Crónica de Diana Andringa, hoje na Antena 1:
Há muito, muitos anos, li um dos livros que gostaria de ter escrito – creio que todos nós temos livros assim – mas que logo compreendi não ter, infelizmente, qualidade para escrever. Chamava-se Let Us Now Praise Famous Men, que entendi à letra como Louvemos Agora Grandes Homens, mas que a editora brasileira «Companhia das Letras» titulou Elogiemos os Homens Ilustres.
O livro resulta de uma grande reportagem feita em 1936 pelo jornalista James Agee e o fotógrafo Walter Evans, retratando os efeitos da Grande Depressão na população rural do sul dos Estados Unidos.
Recusada pela revista «Fortune», que a encomendara, a reportagem viria a sair em livro em 1941. Acompanhado pelas fotografias a preto e branco de Walter Evans, o texto de Agee, simultaneamente preciso e poético, dá-nos não apenas a dor e o desespero, mas também a dignidade daqueles que retrata, tornando-se uma referência para estudantes de Jornalismo e de Antropologia.
Lembrei-me de Agee ao ler um pequeno livro – um conjunto de cadernos atados com fio vermelho – editado pela «Cooperativa Outro Modo» e a edição portuguesa de «Le Monde Diplomatique». Nele não há fotografias, apenas – e neste apenas não há qualquer menorização – vozes de pessoas, recolhidas e enquadradas por sociólogos e antropólogos, vozes que falam sobre a sua vida e o seu trabalho, como diz o pós-título. Chama-se Tempos Difíceis, estes tempos em que um homem vê o mundo a fugir-lhe pelas mãos e fica cada vez mais desgastado, como o senhor I , ou uma trabalhadora de um call center desata a chorar no meio de uma chamada porque, vivendo sozinha com a filha, acaba de ser despedida, ou uma «manipuladora de aves», pomposo nome para quem anda de joelhos no estrume a apanhar animais para o matadouro, ao fim da noite já não consegue andar em posição nenhuma, as costas a não aguentar tanto tempo dobradas, os joelhos marcados por um calo de estrume, mas também tempos em que se recorda o sonho de um Portugal mais solidário, mais feliz, onde toda a gente tivesse pão para comer, direito à habitação, à instrução e à cultura, toda a gente tivesse direito ao trabalho e onde as desigualdades sociais não fossem tão abismais. Um livro que nos mostra as pessoas que existem para além do Excel, que mais do que viver acima das suas possibilidades querem ter a possibilidade de viver, a quem os cofres do estado cheios não garantem comida no frigorífico nem salário ao fim do mês.
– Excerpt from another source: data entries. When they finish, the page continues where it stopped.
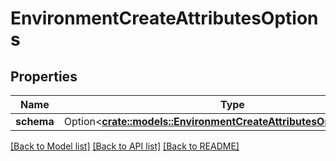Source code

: # EnvironmentCreateAttributesOptions

## Properties

Name | Type | Description | Notes
------------ | ------------- | ------------- | -------------
**schema** | Option<[**crate::models::EnvironmentCreateAttributesOptionsSchema**](EnvironmentCreateAttributes_options_schema.md)> |  | [optional]

[[Back to Model list]](../README.md#documentation-for-models) [[Back to API list]](../README.md#documentation-for-api-endpoints) [[Back to README]](../README.md)



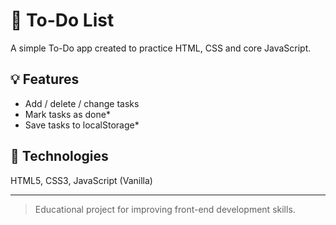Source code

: # 📝 To-Do List

A simple To-Do app created to practice HTML, CSS and core JavaScript.

## 💡 Features
- Add / delete / change tasks
- Mark tasks as done*
- Save tasks to localStorage*

## 🚀 Technologies
HTML5, CSS3, JavaScript (Vanilla)

---

> Educational project for improving front-end development skills.

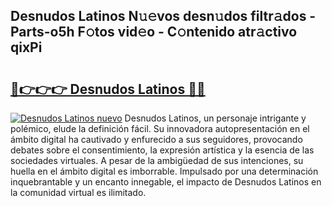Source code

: ## Desnudos Latinos N𝚞𝚎vos desn𝚞dos filtr𝚊dos - Parts-o5h F𝚘tos vid𝚎o - C𝚘ntenido atr𝚊ctivo qixPi

# <h2><a href="http://mb12oac.tromn.icu/?c=Desnudos+Latinos">🔗👉👉👉 Desnudos Latinos 🔗🔗</a></h2>

[![Desnudos Latinos nuevo](https://i.imgur.com/pEAQMta.gif)](http://mb12oac.tromn.icu/?c=Desnudos+Latinos)
Desnudos Latinos, un personaje intrigante y polémico, elude la definición fácil. Su innovadora autopresentación en el ámbito digital ha cautivado y enfurecido a sus seguidores, provocando debates sobre el consentimiento, la expresión artística y la esencia de las sociedades virtuales. A pesar de la ambigüedad de sus intenciones, su huella en el ámbito digital es imborrable. Impulsado por una determinación inquebrantable y un encanto innegable, el impacto de Desnudos Latinos en la comunidad virtual es ilimitado.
Um pequeno grande livro, a ler, porque, mesmo que nada nele nos pareça desconhecido, é outra a forma de mostrar a realidade. Um pequeno livro que talvez pudéssemos depôr nas entradas de S. Bento ou da Gomes Teixeira, na esperança de que algum ministro, algum Secretário de Estado, algum assessor, pudesse passar-lhe os olhos antes de vir asseverar, com a voz bem colocada, que o país está, visivelmente, a melhorar.